====== Data for this exercise

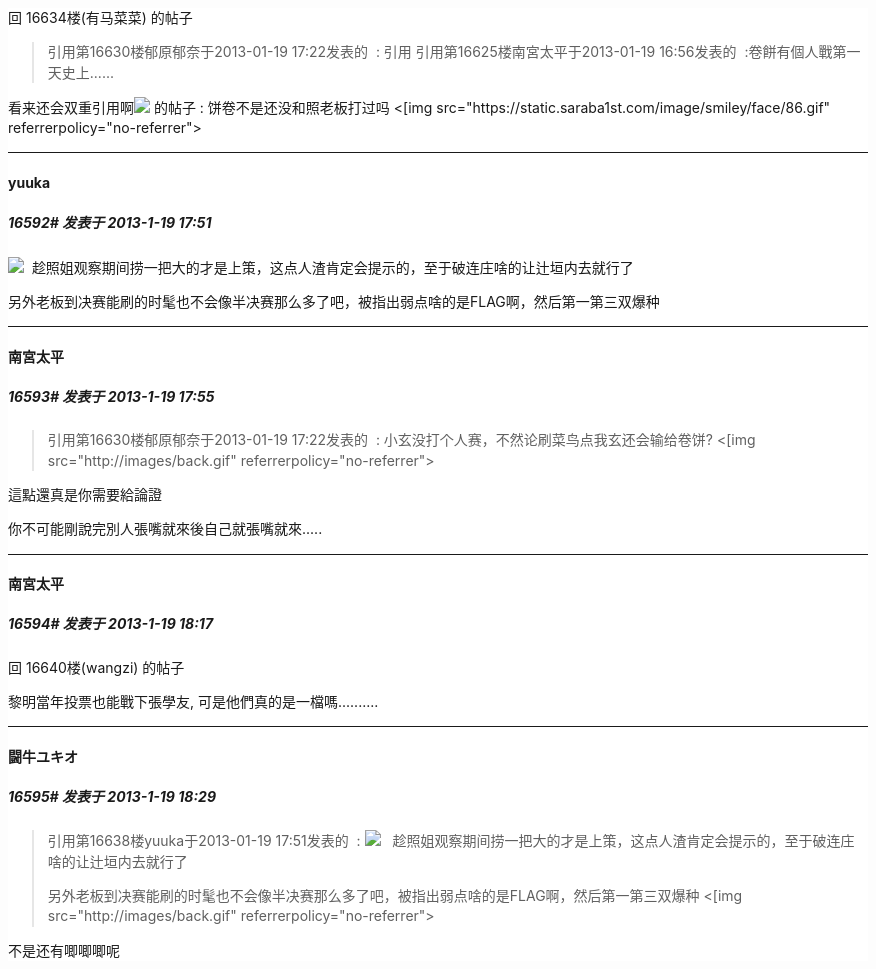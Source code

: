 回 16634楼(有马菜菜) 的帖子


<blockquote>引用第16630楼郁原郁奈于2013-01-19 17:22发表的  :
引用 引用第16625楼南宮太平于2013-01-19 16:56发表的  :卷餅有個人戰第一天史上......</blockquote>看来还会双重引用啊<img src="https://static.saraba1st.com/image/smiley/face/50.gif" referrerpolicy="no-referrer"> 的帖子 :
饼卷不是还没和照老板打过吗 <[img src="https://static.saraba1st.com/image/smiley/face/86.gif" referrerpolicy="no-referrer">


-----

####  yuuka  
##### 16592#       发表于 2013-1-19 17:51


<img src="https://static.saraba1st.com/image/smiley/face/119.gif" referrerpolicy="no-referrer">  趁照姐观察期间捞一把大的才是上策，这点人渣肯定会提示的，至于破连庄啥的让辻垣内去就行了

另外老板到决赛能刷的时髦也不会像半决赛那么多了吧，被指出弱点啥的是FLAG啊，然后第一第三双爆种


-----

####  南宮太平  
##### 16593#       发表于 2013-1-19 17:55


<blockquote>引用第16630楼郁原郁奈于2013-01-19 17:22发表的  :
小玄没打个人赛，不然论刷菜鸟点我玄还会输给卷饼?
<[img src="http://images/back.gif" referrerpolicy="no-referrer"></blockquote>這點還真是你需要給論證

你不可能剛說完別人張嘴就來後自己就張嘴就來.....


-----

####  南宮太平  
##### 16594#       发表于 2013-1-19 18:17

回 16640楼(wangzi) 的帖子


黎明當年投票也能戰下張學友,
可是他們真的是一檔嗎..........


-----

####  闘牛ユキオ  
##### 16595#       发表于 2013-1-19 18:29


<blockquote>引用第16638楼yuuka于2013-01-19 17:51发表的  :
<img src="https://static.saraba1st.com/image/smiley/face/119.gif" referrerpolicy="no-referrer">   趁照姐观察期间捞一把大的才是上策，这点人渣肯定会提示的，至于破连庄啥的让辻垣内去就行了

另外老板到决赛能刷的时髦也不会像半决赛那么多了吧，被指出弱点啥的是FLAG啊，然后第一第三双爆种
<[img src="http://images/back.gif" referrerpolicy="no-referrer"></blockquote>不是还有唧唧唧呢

============

Problem to work on.
Output must be limited to the lines beginning with the one that contains "可是他們真的是一檔嗎.........." and ending with the last line of the entries, reproduced exactly.

Output.
可是他們真的是一檔嗎..........


-----

####  闘牛ユキオ  
##### 16595#       发表于 2013-1-19 18:29


<blockquote>引用第16638楼yuuka于2013-01-19 17:51发表的  :
<img src="https://static.saraba1st.com/image/smiley/face/119.gif" referrerpolicy="no-referrer">   趁照姐观察期间捞一把大的才是上策，这点人渣肯定会提示的，至于破连庄啥的让辻垣内去就行了

另外老板到决赛能刷的时髦也不会像半决赛那么多了吧，被指出弱点啥的是FLAG啊，然后第一第三双爆种
<[img src="http://images/back.gif" referrerpolicy="no-referrer"></blockquote>不是还有唧唧唧呢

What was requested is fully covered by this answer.